"Too Big To Fail" Bill Unveiled By Treasury Department, House Dems

"Too Big Too Fail" Bill Unveiled - A "Financial Superfund" To Rein In Big Banks

The Treasury Department and the House Financial Services Committee chairman Barney Frank (D - Mass.) last night unveiled a sweeping new bill that attempts to rein in "too big to fail" financial institutions. The proposed legislation, its authors argue, would end the era of taxpayer bailouts for failed firms.

In essence, as the blog Volatility put it, the bill would force large banks and other financial firms to contribute to a "financial superfund," so that they, instead of taxpayers, would foot the bill for the failure of immense institutions. Here's more on the proposed cost-shifting from House Financial Services Committee's website:

Costs to resolve a failing firm will be repaid first from the assets of the failed firm at the expense of shareholders and creditors, and to the extent of any shortfall, from assessments on all large financial firms. In this instance we follow the "polluter pays" model where the financial industry has to pay for their mistakes--not taxpayers...[The] Resolution Fund is structured to spread the cost over a broad range of financial companies with assets of $10 billion or more, and provides for a flexible repayment period to avoid potential procyclical effect of such assessments.

The plan would also give the Federal Reserve the power to reduce the size of of banks, hedge funds and other financial firms with more than $10 billion in assets.

Community banks and other lending institutions that may have more than $10 billion in assets, but don't pose systemic risks, will not be covered under the proposed legislation, according to Bloomberg. But the bill could cover money management firms and many larger hedge funds.

The bill gives the Federal Reserve the power to determine which firms are actually "too big to fail" and pose systemic risk to the financial system. But it also creates a new council of financial risk regulators. Here's Bloomberg:

Under the bill, the Fed would oversee the biggest financial companies, known as Tier 1, and would hold the most power on a new council of regulators, officials said. The measure gives each major market regulator such as the Fed, FDIC, other bank agencies, the Securities and Exchange Commission and Federal Housing Finance Agency a seat on the council and some authority for monitoring systemic risk.


The draft gives the council powers to impose "heightened prudential standards" on financial holding companies deemed a threat to market stability. That determination could be made on a broad range of criteria, including the degree of a company's reliance on short-term funding.


There is, however, reason to be skeptical about whether the proposed legislation would actually work. Specifically, there is concern that the Federal Reserve and FDIC, as currently constituted, don't have the resources to handle the orderly dissolution of a bank with enormous assets. Here's the Washington Post;

A handful of prominent economists, including former Fed chairmen Alan Greenspan and Paul A. Volcker, who is President Obama's top outside economic adviser, say the administration's plan would not be enough to prevent another crisis. Financiers will find loopholes in any new regulations that are set up by the government, these economists warn. Greenspan and Volcker, in particular, have advocated for splitting up big banks.

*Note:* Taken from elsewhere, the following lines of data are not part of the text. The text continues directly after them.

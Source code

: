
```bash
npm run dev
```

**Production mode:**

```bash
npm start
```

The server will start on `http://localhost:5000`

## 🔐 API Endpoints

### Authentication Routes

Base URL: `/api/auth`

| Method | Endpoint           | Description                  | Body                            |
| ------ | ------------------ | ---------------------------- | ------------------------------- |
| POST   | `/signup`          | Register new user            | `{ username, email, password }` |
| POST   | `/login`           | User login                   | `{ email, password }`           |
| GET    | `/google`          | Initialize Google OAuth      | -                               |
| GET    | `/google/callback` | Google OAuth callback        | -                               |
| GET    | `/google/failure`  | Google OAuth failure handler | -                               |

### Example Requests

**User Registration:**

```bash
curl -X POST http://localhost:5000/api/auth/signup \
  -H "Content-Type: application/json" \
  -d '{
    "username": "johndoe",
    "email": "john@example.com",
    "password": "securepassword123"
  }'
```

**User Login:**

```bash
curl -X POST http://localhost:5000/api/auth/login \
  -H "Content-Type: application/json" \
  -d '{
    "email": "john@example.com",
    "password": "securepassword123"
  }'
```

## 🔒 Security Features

Officials at Treasury and the Fed have been skeptical that such a break-up would work in practice. Daniel K. Tarullo, a Fed governor, said last week that dividing up the biggest banks would be fraught with "conceptual and practical challenges," and is "more a provocative idea than a proposal," though he added that having the idea in circulation can help focus the debate toward containing the risks created by enormous banks.


At the Market Ticker, Karl Denninger sees a lot of good in the bill, but it's fully convinced that the Federal Reserve can handle an expanded role. And he points out the bill does nothing to break Wall Street's long standing ties with financial regulators:

I cannot endorse this as written, but I can say that it is a vast improvement over what we have now, and what has happened to date. For The Fed to have that primary seat at the table and the "final backup authority" they must be subject to regular and comprehensive audit, so as to insure that the people can see they are complying with the strictures of law - otherwise any so-called "restrictions" are nothing other than a joke.


In addition it is critical that this law include criminal penalties for violations as any failure to follow the constraints laid down will of necessity expose the taxpayer to enormous loss (as has occurred in this instance), and as there is no reasonable civil penalty available in such a circumstance, severe federal criminal penalties are appropriate.


We must not only end "too big to fail" we must also end "too bribed to give a damn", which has permeated the entirety of Washington DC over the last three decades.